The British Retail Consortium has published its annual environmental progress report.
This report sets out the retail sector’s progress in meeting targets focusing on its direct impacts (buildings, refrigeration, transport, in-store waste and water use); its customers’ impacts (food waste, packaging waste, green products and services, plastic bags); its supply chain (soy and palm oil, working with suppliers; waste in the supply chain; developing sustainable products) and supporting government to meet its objectives. Collectively, BRC members have met or exceeded most of the targets set except for packaging in the supply chain.

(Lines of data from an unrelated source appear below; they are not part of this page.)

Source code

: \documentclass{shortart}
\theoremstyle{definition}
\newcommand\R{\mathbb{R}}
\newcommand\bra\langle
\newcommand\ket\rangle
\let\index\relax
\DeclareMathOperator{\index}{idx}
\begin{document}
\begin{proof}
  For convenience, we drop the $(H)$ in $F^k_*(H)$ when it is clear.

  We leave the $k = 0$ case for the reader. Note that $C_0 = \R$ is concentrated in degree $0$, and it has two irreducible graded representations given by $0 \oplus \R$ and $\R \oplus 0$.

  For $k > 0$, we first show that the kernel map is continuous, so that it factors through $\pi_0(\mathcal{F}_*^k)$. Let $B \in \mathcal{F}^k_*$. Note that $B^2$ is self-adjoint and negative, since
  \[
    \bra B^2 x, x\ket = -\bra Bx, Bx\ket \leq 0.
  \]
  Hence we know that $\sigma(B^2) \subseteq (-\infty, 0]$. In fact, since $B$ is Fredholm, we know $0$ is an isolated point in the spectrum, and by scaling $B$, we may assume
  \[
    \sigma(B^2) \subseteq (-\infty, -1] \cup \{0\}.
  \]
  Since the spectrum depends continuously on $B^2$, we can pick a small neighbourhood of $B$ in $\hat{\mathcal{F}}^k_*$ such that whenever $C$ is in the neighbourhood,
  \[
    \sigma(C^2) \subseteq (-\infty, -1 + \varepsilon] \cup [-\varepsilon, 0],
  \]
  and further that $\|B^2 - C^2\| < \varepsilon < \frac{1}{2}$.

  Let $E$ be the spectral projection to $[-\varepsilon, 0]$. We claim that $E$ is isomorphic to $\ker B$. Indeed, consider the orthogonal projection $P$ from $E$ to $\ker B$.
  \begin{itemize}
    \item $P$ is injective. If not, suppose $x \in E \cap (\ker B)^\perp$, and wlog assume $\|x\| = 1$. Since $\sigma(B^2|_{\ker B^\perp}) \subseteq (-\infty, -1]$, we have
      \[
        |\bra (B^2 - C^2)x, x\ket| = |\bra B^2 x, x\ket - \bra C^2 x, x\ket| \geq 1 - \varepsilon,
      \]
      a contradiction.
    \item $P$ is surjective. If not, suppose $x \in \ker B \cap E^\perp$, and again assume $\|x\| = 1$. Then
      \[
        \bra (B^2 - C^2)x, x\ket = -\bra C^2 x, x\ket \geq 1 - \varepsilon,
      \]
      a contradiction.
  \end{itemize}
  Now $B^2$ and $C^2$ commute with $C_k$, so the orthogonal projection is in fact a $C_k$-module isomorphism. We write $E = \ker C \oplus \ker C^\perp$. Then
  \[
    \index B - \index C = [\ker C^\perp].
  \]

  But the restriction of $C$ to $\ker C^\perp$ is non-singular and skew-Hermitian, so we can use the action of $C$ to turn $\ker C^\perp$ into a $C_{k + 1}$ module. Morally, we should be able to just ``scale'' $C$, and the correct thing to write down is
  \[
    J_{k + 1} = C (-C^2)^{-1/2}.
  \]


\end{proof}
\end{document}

An assessment by Forum for the Future (FFF) concludes:
Throughout this report is evidence of a sector making good progress on tackling its direct environmental impacts. … However, there is no room for complacency, as some of the targets are not that stretching …The report also describes some progress in tackling consumer impacts, although the exact degree of progress is hard to judge as there are only qualitative, non-specific targets for this area. Given that the environmental footprint associated with the use phase of goods is magnitudes greater than that associated with manufacture and transport, measuring and then reducing these impacts is a critical challenge for the sector.
FFF recommends:
- UK retailers should build on the progress made in addressing direct environmental impacts by developing quantitative and ambitious targets for all aspects of sustainability, including biodiversity, supply chain and consumer use.
- Retailers need to move from supporting their customers to be sustainable, to leading them and making sustainable living much easier than it is today.
- The UK retail sector needs to think now about alternative, sustainable business models, and start to experiment with these new models in earnest. The rapid growth of on-line retail and the explosion of peer-to-peer business models is an indication of how quickly business practice can change.
The Forum also says “there needs to be a reframing of the boundary between pre-competitive and competitive issues in order to deliver collaboration at the scale required. Ultimately, the BRC and UK retail should aspire to deliver a new and valuable export from the UK economy – a sustainable business model for retail.”